• What to produce:
Here are some entries; quote each one exactly.

Collected data:
━━━

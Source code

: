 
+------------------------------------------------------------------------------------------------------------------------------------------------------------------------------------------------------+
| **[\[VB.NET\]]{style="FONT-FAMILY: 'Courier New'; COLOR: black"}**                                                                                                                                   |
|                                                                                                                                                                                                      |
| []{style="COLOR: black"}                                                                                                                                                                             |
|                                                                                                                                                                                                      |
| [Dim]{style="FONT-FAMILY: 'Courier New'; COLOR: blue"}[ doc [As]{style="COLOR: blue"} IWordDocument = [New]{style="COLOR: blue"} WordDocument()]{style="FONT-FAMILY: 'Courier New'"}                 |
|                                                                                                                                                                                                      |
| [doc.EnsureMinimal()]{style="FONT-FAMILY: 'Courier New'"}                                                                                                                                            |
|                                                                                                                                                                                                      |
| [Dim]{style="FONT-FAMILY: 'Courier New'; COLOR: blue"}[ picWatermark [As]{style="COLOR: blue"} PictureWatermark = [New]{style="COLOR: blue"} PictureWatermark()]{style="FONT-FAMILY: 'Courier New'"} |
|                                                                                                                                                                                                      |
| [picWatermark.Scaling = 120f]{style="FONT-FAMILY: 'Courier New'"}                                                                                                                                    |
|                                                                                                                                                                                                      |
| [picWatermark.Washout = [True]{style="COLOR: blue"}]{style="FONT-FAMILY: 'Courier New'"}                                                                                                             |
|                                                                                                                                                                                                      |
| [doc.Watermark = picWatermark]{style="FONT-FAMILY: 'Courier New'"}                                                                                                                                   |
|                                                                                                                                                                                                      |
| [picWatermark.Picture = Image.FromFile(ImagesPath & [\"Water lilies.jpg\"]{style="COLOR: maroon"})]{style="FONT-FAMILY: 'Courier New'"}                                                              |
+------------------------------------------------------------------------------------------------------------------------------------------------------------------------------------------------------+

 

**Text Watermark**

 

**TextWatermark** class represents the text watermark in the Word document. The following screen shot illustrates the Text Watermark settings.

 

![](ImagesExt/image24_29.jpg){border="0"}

━━━

• Solution for this problem:
Source code

: 
+------------------------------------------------------------------------------------------------------------------------------------------------------------------------------------------------------+
| **[\[VB.NET\]]{style="FONT-FAMILY: 'Courier New'; COLOR: black"}**                                                                                                                                   |
|                                                                                                                                                                                                      |
| []{style="COLOR: black"}                                                                                                                                                                             |
|                                                                                                                                                                                                      |
| [Dim]{style="FONT-FAMILY: 'Courier New'; COLOR: blue"}[ doc [As]{style="COLOR: blue"} IWordDocument = [New]{style="COLOR: blue"} WordDocument()]{style="FONT-FAMILY: 'Courier New'"}                 |
|                                                                                                                                                                                                      |
| [doc.EnsureMinimal()]{style="FONT-FAMILY: 'Courier New'"}                                                                                                                                            |
|                                                                                                                                                                                                      |
| [Dim]{style="FONT-FAMILY: 'Courier New'; COLOR: blue"}[ picWatermark [As]{style="COLOR: blue"} PictureWatermark = [New]{style="COLOR: blue"} PictureWatermark()]{style="FONT-FAMILY: 'Courier New'"} |
|                                                                                                                                                                                                      |
| [picWatermark.Scaling = 120f]{style="FONT-FAMILY: 'Courier New'"}                                                                                                                                    |
|                                                                                                                                                                                                      |
| [picWatermark.Washout = [True]{style="COLOR: blue"}]{style="FONT-FAMILY: 'Courier New'"}                                                                                                             |
|                                                                                                                                                                                                      |
| [doc.Watermark = picWatermark]{style="FONT-FAMILY: 'Courier New'"}                                                                                                                                   |
|                                                                                                                                                                                                      |
| [picWatermark.Picture = Image.FromFile(ImagesPath & [\"Water lilies.jpg\"]{style="COLOR: maroon"})]{style="FONT-FAMILY: 'Courier New'"}                                                              |
+------------------------------------------------------------------------------------------------------------------------------------------------------------------------------------------------------+

 

**Text Watermark**

 

**TextWatermark** class represents the text watermark in the Word document. The following screen shot illustrates the Text Watermark settings.

 

![](ImagesExt/image24_29.jpg){border="0"}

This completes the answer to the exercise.